*** Task material

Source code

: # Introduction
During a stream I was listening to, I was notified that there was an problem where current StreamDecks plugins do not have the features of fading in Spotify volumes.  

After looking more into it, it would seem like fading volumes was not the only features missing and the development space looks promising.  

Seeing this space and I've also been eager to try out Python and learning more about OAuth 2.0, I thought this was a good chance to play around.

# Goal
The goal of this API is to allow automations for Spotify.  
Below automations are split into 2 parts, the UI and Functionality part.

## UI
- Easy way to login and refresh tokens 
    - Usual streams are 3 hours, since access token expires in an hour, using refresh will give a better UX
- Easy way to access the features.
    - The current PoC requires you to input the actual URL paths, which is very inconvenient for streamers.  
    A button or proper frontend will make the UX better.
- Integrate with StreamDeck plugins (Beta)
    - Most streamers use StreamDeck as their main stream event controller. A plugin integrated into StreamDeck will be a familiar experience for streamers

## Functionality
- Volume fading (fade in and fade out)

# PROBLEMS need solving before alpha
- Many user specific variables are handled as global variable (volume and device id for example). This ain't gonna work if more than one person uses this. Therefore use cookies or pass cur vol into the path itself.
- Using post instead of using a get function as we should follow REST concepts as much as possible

******

### Your task
Single out each line of the records above with the string "refresh" in it, and copy it.

### Final answer
- Easy way to login and refresh tokens 
    - Usual streams are 3 hours, since access token expires in an hour, using refresh will give a better UX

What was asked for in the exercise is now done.